DOI: https://doi.org/10.4414/smw.2020.20407
Publication Date: 12.11.2020
Swiss Med Wkly. 2020;150:w20407

Suter Petera, Pargger Hansb

a Université de Genève, Switzerland; Former president, European Society of Intensive Care Medicine

b Director, Intensive Care Unit, University Hospital, Basel, Switzerland

The COVID-19 pandemic hitting the European continent in early spring produced an unprecedented stress on our health system, economy and society. This autumn a stronger second wave of infections by the virus caused again a potential scarcity of beds in hospitals and intensive care units (ICUs), despite a significant effort to increase infrastructural and technical means such as ICU beds, respirators, infusion pumps and protective clothing during the past months. The most important limiting factor remains the availability of skilled healthcare professionals, trained to take care of critically ill COVID-19 patients. The fear of insufficient capacity calls for additional reflection and measures to make the best possible use of existing resources, including good rules for triage decisions for admission to the ICU and also for those cared for in the ICU, to continue or limit intensive treatment in the case of bed shortage.

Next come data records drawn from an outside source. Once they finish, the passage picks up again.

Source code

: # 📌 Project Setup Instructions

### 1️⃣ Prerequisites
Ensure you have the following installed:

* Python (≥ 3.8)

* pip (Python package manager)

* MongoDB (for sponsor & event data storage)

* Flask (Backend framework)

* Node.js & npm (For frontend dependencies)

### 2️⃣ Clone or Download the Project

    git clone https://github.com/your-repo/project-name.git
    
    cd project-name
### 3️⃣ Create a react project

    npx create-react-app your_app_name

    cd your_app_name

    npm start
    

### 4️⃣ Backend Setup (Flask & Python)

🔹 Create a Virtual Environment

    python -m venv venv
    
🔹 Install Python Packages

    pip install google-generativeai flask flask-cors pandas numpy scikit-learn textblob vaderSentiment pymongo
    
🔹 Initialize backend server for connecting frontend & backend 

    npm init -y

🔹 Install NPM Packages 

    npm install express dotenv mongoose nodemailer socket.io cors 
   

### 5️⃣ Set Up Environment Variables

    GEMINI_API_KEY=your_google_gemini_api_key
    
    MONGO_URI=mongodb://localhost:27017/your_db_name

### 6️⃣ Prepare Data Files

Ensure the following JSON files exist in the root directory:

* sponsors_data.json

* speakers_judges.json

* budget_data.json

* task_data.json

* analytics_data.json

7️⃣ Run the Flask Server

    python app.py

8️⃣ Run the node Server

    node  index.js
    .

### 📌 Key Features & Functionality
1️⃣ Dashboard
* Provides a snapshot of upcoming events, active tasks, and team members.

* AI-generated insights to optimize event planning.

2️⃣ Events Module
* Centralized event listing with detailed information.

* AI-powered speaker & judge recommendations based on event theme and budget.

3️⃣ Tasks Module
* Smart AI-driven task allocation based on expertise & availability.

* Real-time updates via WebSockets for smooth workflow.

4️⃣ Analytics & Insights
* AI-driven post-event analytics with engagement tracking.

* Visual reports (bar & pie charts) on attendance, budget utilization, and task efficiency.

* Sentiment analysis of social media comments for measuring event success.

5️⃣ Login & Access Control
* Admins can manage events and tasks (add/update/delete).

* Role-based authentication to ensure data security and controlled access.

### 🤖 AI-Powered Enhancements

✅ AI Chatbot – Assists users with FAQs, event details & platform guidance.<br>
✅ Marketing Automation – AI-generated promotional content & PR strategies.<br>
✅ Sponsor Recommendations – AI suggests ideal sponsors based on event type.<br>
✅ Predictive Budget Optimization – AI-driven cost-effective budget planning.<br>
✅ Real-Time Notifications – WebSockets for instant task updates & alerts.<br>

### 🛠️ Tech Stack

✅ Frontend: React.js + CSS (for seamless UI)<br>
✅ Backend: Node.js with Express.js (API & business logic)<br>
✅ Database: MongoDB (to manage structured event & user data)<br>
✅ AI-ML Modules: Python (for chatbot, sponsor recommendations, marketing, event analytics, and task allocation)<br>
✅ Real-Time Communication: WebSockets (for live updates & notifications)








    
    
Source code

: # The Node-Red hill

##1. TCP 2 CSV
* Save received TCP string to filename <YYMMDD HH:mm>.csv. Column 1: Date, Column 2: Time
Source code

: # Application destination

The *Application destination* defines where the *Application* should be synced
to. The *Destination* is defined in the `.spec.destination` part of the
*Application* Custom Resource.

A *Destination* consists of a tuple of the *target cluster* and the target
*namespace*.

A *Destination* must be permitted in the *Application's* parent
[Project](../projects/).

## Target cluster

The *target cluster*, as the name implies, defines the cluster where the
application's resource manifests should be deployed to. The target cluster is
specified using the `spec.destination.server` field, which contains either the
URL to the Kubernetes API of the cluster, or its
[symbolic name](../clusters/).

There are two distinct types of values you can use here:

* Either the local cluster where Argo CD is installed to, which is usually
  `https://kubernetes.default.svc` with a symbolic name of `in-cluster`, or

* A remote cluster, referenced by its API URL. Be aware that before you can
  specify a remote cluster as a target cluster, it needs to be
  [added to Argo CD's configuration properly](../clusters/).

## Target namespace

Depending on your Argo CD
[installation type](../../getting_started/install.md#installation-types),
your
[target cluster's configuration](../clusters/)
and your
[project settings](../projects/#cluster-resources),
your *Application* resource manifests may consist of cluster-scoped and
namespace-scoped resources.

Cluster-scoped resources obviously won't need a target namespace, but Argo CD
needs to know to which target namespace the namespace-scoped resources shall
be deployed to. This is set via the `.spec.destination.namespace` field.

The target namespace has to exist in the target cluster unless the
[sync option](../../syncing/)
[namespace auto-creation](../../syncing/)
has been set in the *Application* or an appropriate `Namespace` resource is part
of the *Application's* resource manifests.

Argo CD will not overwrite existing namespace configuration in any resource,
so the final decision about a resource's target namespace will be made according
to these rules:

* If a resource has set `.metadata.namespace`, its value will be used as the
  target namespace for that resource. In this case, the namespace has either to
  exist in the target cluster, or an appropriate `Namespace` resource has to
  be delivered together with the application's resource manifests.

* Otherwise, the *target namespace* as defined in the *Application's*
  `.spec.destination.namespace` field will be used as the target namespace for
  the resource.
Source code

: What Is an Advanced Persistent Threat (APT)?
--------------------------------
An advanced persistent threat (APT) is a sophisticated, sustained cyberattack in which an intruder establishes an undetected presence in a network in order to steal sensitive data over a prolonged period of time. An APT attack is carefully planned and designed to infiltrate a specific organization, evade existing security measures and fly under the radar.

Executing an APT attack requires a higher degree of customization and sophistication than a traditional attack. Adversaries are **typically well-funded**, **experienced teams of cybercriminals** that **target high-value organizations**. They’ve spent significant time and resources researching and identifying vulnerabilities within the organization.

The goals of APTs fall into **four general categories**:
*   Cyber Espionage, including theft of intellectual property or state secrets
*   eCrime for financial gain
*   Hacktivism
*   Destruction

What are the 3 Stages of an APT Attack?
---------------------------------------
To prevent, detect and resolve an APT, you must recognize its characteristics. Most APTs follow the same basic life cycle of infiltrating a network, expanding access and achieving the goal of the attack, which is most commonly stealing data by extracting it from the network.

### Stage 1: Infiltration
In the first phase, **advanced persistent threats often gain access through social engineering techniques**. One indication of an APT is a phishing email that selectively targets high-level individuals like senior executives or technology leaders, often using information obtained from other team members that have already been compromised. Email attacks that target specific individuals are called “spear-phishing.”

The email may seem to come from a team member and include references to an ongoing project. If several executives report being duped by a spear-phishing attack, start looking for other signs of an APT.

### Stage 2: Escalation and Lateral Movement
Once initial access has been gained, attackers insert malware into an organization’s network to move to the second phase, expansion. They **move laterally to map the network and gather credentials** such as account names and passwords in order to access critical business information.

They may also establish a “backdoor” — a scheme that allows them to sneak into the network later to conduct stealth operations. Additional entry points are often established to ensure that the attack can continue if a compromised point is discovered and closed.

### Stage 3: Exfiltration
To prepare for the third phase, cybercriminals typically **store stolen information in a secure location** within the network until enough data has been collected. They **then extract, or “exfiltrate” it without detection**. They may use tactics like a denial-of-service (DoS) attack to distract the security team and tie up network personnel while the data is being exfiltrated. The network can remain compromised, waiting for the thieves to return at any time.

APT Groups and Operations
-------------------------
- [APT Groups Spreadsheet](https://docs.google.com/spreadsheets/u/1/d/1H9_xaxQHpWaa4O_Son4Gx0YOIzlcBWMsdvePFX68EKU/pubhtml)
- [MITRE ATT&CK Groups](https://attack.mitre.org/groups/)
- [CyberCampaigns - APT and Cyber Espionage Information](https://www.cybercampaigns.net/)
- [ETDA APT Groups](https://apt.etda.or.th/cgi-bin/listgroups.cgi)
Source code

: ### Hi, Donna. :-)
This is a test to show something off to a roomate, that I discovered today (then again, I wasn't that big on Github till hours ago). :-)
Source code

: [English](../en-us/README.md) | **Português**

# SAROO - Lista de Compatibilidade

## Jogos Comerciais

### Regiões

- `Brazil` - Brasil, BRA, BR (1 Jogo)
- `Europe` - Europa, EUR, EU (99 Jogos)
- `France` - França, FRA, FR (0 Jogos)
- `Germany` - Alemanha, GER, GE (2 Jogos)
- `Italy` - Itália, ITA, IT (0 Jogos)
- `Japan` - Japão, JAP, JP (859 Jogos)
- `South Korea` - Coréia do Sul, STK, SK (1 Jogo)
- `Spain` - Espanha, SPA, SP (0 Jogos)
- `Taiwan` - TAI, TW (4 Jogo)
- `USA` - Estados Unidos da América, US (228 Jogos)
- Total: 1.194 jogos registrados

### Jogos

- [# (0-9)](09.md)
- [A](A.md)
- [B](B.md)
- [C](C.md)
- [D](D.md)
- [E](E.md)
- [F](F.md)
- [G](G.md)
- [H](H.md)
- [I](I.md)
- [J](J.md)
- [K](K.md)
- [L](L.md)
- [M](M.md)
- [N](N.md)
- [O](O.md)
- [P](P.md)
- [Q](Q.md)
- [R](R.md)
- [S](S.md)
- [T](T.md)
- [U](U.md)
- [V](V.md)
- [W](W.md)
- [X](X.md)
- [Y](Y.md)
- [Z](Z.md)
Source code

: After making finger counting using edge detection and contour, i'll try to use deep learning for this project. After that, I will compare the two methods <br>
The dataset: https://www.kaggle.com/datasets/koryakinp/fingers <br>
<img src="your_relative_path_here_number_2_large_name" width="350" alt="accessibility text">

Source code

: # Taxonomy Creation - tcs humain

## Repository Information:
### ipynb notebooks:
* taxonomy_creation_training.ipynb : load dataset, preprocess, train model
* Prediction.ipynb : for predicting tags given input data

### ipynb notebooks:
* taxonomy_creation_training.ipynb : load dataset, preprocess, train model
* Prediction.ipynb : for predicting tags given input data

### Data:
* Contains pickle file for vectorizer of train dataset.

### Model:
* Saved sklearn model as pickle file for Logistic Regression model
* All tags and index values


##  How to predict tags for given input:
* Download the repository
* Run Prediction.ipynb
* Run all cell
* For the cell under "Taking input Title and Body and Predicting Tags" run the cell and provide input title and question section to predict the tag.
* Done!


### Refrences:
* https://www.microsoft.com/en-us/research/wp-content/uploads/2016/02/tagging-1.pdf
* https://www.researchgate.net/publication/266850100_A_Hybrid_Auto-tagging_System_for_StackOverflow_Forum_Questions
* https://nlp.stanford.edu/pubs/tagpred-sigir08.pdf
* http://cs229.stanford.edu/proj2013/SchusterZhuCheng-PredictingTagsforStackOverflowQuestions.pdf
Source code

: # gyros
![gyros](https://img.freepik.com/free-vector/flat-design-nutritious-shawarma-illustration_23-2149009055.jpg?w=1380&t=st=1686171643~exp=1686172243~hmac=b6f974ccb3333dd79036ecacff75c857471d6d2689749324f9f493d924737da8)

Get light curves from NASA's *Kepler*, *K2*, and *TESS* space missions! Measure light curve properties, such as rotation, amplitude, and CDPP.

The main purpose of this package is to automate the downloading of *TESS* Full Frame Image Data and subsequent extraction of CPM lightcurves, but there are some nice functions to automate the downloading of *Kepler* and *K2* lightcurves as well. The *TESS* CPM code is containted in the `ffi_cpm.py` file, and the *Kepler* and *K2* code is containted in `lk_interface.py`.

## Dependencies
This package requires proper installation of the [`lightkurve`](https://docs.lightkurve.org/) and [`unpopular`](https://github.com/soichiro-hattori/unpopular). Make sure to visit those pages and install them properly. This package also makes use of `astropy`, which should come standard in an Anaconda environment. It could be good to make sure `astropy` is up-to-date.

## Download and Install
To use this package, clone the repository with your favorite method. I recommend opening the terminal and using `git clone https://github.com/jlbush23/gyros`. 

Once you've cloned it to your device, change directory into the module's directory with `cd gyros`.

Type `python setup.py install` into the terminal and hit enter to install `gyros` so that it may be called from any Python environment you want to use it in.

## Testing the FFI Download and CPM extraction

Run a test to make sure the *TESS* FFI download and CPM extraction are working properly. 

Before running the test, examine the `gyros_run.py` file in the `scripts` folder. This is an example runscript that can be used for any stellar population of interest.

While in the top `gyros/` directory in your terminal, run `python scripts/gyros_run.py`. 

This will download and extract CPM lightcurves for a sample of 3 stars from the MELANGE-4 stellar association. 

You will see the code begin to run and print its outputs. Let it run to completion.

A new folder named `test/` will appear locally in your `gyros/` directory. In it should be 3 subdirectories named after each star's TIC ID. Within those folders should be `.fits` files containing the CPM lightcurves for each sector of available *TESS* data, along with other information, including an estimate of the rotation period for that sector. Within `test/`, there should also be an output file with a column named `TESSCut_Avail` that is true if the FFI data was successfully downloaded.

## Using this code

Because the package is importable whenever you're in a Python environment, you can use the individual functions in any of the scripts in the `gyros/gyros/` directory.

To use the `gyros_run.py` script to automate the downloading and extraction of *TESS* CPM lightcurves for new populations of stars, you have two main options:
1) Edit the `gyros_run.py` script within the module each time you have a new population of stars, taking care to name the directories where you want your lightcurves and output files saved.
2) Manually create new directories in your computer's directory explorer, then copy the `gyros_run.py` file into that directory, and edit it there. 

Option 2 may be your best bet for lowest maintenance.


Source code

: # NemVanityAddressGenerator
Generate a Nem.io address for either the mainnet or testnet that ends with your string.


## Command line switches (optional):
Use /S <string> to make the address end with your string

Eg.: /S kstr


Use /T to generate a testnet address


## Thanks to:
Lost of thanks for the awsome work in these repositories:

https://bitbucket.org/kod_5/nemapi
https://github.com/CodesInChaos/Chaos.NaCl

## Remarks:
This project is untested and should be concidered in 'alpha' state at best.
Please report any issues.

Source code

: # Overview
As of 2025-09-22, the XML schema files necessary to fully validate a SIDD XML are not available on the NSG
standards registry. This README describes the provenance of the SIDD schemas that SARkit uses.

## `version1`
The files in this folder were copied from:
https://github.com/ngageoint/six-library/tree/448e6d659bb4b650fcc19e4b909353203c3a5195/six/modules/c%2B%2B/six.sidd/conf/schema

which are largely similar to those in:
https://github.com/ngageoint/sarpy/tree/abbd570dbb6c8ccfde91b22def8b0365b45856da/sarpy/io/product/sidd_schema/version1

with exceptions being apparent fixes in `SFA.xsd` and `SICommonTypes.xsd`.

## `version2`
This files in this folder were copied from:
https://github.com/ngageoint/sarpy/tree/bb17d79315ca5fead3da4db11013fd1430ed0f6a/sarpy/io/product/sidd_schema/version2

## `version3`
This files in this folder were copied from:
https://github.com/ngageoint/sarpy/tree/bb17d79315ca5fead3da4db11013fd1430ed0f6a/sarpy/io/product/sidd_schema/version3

The first wave of the pandemic caught many medical professionals on the wrong foot. Nobody was really expecting situations where our ICU capacities would not meet the needs, and anxious questions came up. What will happen when the resources are insufficient? Who will decide whether a patient will receive intensive care, or not and most probably will die? A whisper became louder from day to day: we must have rules for how to take and support these decisions.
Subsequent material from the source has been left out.